In recent years, three notable trends have emerged in the gender and development landscape: the increasing use of sport as a tool to achieve gender and development objectives (SGD); the expanding involvement of transnational corporations (TNCs) in creating, funding and implementing
development programs; and the ‘girling’ of development. The last trend has largely been facilitated by the proliferation of the global ‘Girl Effect’ campaign, or ‘the unique potential of 600 million adolescent girls to end poverty for themselves and the world’

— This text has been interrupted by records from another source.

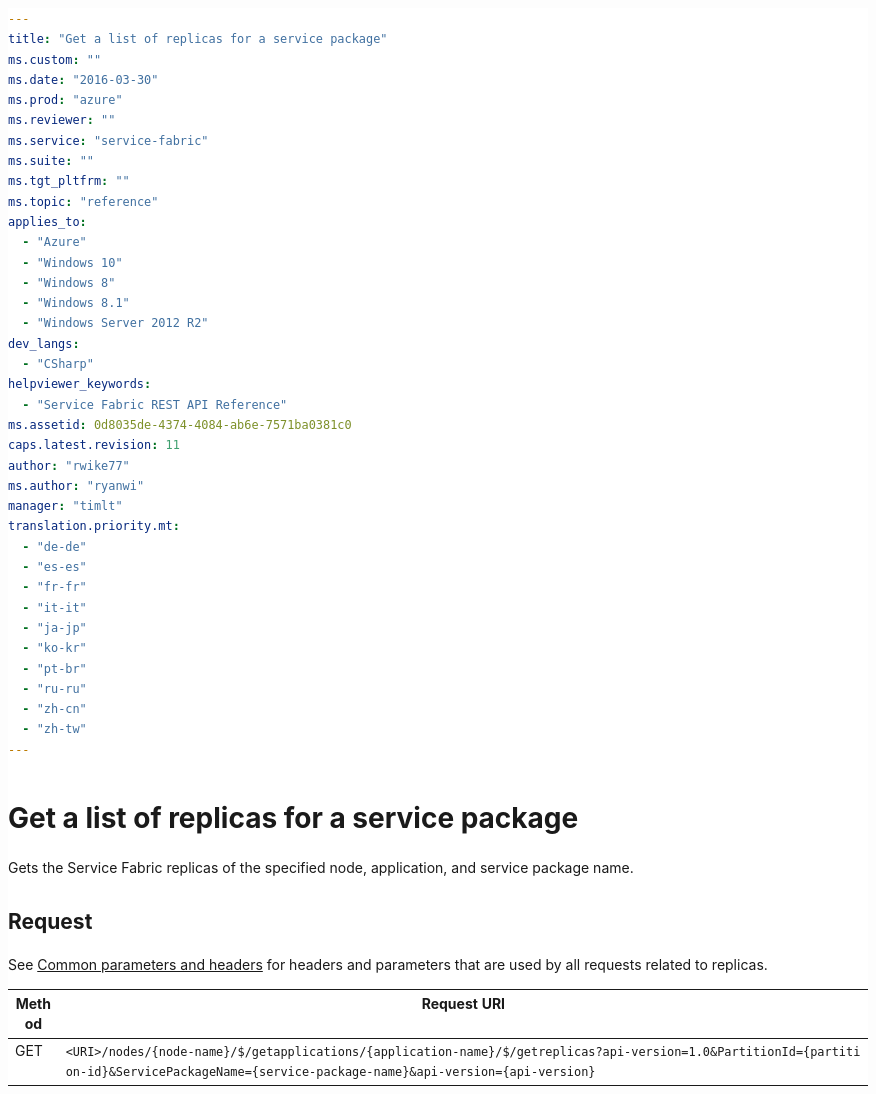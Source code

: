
 ```yaml
---
title: "Get a list of replicas for a service package"
ms.custom: ""
ms.date: "2016-03-30"
ms.prod: "azure"
ms.reviewer: ""
ms.service: "service-fabric"
ms.suite: ""
ms.tgt_pltfrm: ""
ms.topic: "reference"
applies_to: 
  - "Azure"
  - "Windows 10"
  - "Windows 8"
  - "Windows 8.1"
  - "Windows Server 2012 R2"
dev_langs: 
  - "CSharp"
helpviewer_keywords: 
  - "Service Fabric REST API Reference"
ms.assetid: 0d8035de-4374-4084-ab6e-7571ba0381c0
caps.latest.revision: 11
author: "rwike77"
ms.author: "ryanwi"
manager: "timlt"
translation.priority.mt: 
  - "de-de"
  - "es-es"
  - "fr-fr"
  - "it-it"
  - "ja-jp"
  - "ko-kr"
  - "pt-br"
  - "ru-ru"
  - "zh-cn"
  - "zh-tw"
---
```

# Get a list of replicas for a service package
Gets the Service Fabric replicas of the specified node, application, and service package name.  
  
## Request  
 See [Common parameters and headers](../ServiceFabricREST/replica.md#bk_common) for headers and parameters that are used by all requests related to replicas.  
  
|Method|Request URI|  
|------------|-----------------|  
|GET|`<URI>/nodes/{node-name}/$/getapplications/{application-name}/$/getreplicas?api-version=1.0&PartitionId={partition-id}&ServicePackageName={service-package-name}&api-version={api-version}`|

(Girl Effect 2011). This article reports on findings from a global ethnography – involving semi-structured interviews, participant observation and document analysis – that considered how sport-oriented Girl Effect interventions impact the lives of girls they target. Using a Girl
Effect-focused partnership among a TNC (based in Western Europe), an international nongovernmental organization (NGO) (based in Western Europe) and a Southern NGO (based in Uganda) as a case study, this article examines how SGD programs for Ugandan girls encourage them to become ‘entrepreneurs
of themselves’ (Rose 1999) equipped to survive in the current global neoliberal climate using social entrepreneurial tactics such as training to be martial arts instructors combined with activities such as cultivating nuts. Results show how Girl Effect-oriented SGD programs that focus
on social entrepreneurship tend to overlook the broader structural inequalities and gender relations that marginalize girls in the first place. I conclude by suggesting that future studies must further explore the socio-economic, cultural and political implications and consequences that social
entrepreneurship and ‘economic forms’ of SGD interventions hold for girls.